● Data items
---------------

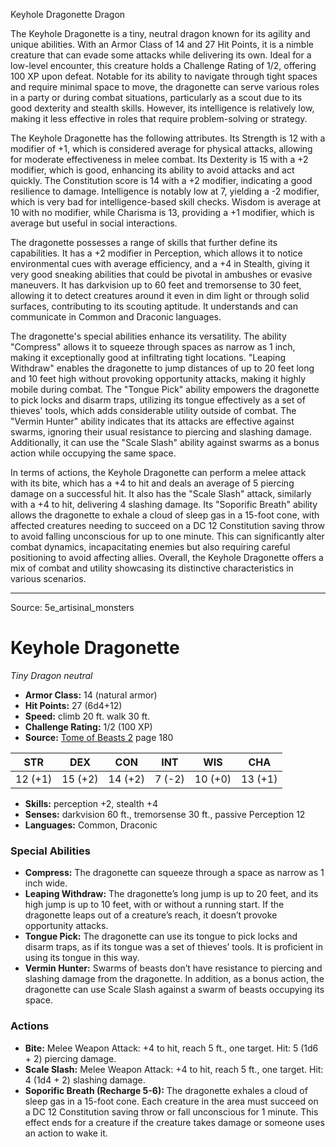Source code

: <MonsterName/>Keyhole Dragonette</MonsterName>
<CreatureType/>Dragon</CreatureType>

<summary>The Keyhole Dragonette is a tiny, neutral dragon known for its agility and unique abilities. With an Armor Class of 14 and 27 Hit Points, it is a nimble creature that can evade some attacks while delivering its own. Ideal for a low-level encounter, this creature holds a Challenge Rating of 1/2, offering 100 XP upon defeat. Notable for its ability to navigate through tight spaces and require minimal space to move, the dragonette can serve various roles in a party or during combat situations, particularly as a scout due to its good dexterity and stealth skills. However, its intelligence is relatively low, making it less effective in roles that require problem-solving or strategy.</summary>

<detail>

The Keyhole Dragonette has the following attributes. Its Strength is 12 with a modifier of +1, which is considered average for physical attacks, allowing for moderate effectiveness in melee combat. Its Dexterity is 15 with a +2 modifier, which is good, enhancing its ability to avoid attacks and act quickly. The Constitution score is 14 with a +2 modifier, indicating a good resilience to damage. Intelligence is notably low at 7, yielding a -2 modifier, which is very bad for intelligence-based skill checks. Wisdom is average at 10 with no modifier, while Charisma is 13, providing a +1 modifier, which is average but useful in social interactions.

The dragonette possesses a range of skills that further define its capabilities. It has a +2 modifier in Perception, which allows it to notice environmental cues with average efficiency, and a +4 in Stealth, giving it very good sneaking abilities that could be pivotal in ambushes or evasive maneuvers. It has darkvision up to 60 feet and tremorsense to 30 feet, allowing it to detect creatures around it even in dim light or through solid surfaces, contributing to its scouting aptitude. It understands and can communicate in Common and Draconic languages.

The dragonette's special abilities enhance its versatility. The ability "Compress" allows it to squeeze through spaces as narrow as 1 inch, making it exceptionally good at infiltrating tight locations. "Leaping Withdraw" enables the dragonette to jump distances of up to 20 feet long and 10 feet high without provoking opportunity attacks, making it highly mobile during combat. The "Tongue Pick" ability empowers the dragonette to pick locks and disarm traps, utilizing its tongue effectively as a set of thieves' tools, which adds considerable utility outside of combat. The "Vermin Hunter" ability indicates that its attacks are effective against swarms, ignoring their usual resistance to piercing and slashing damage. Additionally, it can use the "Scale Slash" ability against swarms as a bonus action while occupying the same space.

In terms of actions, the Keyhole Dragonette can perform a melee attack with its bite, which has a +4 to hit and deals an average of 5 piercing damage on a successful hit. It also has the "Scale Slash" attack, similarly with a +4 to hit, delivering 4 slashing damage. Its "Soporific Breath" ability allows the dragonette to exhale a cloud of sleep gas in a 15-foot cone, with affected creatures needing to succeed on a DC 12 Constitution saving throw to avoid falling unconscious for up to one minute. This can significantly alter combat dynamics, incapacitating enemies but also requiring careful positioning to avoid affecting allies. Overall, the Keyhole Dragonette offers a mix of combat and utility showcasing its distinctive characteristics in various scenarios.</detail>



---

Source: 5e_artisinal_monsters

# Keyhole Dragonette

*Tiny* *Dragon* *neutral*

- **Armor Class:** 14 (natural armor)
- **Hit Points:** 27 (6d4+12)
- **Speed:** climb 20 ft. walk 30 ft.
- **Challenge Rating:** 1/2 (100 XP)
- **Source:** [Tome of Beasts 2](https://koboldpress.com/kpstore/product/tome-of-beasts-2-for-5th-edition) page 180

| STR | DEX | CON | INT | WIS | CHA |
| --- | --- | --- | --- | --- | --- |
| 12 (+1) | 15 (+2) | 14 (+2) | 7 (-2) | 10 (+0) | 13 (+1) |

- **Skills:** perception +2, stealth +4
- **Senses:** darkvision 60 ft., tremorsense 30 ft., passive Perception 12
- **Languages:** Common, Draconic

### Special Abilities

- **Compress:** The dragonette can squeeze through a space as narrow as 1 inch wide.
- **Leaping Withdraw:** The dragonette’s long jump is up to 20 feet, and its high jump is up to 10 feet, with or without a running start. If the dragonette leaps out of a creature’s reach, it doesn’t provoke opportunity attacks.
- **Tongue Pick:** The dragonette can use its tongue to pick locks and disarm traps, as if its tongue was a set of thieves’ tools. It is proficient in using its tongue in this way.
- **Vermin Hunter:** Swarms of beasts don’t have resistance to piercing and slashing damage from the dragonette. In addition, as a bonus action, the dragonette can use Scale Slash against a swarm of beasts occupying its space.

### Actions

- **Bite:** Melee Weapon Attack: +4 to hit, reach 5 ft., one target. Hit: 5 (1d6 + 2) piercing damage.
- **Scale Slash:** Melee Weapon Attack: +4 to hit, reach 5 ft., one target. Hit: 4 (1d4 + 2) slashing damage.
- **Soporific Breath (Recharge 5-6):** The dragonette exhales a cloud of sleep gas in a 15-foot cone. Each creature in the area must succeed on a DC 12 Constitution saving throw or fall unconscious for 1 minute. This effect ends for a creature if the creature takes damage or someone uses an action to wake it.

---------------

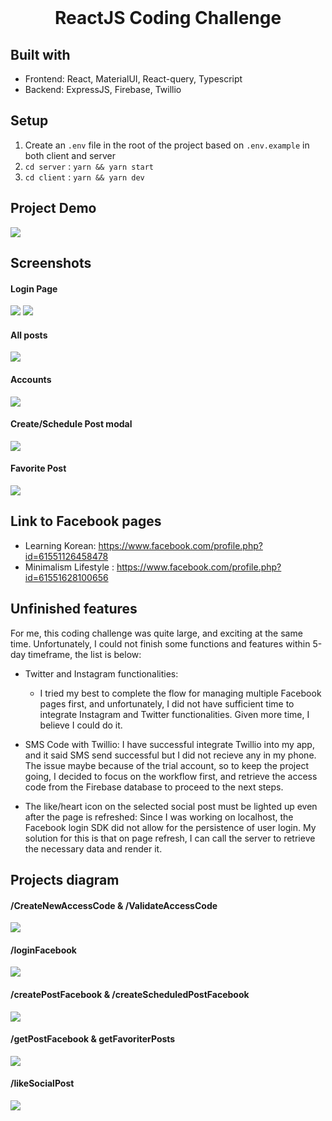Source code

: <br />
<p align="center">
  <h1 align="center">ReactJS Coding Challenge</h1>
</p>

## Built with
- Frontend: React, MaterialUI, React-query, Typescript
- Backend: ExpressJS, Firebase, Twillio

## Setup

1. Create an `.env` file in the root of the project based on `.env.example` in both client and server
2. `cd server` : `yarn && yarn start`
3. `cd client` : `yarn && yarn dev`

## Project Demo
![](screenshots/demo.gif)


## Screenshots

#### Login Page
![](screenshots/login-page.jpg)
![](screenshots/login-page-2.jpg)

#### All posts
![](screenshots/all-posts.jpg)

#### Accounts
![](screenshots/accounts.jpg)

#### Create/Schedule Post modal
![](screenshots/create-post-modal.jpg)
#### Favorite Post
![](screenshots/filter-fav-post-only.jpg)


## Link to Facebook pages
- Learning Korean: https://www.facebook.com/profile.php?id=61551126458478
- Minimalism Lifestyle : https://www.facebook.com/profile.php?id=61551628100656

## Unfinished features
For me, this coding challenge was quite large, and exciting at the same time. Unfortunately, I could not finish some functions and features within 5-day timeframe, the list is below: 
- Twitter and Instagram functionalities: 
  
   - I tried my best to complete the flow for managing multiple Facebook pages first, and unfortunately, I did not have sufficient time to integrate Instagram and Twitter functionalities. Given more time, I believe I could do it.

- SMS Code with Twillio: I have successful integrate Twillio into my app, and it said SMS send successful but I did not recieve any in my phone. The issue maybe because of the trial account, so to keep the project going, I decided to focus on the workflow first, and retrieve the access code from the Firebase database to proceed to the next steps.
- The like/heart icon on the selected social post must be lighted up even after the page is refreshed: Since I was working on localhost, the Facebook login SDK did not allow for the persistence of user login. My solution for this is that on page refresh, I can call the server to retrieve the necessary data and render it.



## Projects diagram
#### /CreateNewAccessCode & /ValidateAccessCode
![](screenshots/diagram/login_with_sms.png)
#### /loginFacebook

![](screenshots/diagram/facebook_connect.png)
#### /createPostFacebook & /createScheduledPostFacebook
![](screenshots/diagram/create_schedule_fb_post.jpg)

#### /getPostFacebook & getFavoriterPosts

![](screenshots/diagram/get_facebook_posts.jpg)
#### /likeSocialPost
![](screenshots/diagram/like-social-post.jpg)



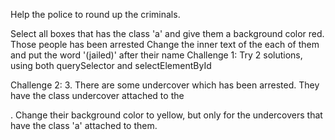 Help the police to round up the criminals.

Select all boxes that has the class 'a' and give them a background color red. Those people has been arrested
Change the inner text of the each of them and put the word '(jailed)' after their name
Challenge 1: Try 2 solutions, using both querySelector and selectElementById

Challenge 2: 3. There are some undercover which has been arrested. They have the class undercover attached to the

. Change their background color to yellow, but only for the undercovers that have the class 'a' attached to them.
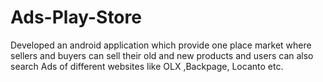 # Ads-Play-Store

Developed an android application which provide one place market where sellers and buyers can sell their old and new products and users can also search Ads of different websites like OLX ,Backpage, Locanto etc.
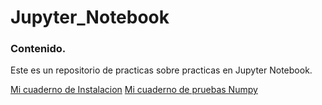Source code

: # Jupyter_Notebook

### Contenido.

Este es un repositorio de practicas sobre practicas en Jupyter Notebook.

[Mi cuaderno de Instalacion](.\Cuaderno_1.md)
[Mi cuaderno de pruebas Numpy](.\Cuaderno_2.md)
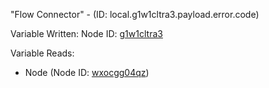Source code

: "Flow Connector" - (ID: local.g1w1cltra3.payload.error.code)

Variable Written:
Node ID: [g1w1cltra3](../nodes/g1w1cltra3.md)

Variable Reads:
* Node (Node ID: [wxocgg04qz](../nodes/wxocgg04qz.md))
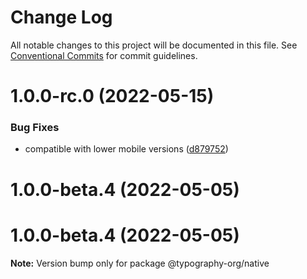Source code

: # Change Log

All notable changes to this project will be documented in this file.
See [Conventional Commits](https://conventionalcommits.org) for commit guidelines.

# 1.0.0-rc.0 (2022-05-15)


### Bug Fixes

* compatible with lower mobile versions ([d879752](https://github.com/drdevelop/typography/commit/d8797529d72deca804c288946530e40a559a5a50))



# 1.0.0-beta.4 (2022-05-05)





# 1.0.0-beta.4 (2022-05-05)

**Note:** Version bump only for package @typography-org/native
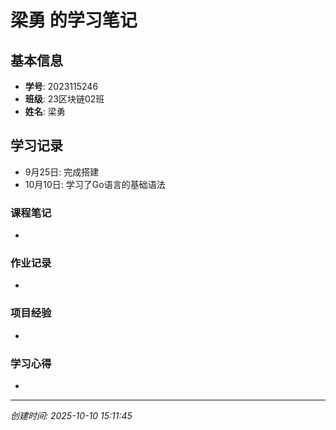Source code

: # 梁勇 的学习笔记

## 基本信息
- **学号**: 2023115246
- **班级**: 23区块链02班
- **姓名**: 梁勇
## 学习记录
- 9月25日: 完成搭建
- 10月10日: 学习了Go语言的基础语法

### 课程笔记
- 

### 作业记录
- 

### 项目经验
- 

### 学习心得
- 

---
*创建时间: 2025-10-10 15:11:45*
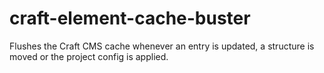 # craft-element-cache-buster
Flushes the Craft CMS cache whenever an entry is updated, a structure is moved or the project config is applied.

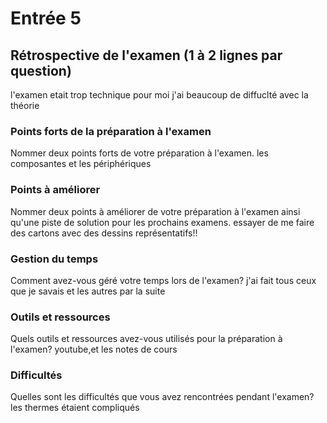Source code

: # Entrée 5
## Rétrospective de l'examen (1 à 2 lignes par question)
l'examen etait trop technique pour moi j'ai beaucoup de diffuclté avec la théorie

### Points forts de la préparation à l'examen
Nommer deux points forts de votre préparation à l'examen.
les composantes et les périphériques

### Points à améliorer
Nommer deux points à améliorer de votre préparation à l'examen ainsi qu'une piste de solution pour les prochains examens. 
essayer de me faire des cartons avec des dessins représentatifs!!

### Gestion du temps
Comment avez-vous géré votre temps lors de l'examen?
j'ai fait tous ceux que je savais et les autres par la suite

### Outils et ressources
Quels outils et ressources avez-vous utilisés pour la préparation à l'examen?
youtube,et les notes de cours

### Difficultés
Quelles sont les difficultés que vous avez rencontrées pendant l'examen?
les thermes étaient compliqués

---------------

● Aim of the exercise
Where a line above holds the word "avez", copy it.

● Final answer
Comment avez-vous géré votre temps lors de l'examen?
Quels outils et ressources avez-vous utilisés pour la préparation à l'examen?
Quelles sont les difficultés que vous avez rencontrées pendant l'examen?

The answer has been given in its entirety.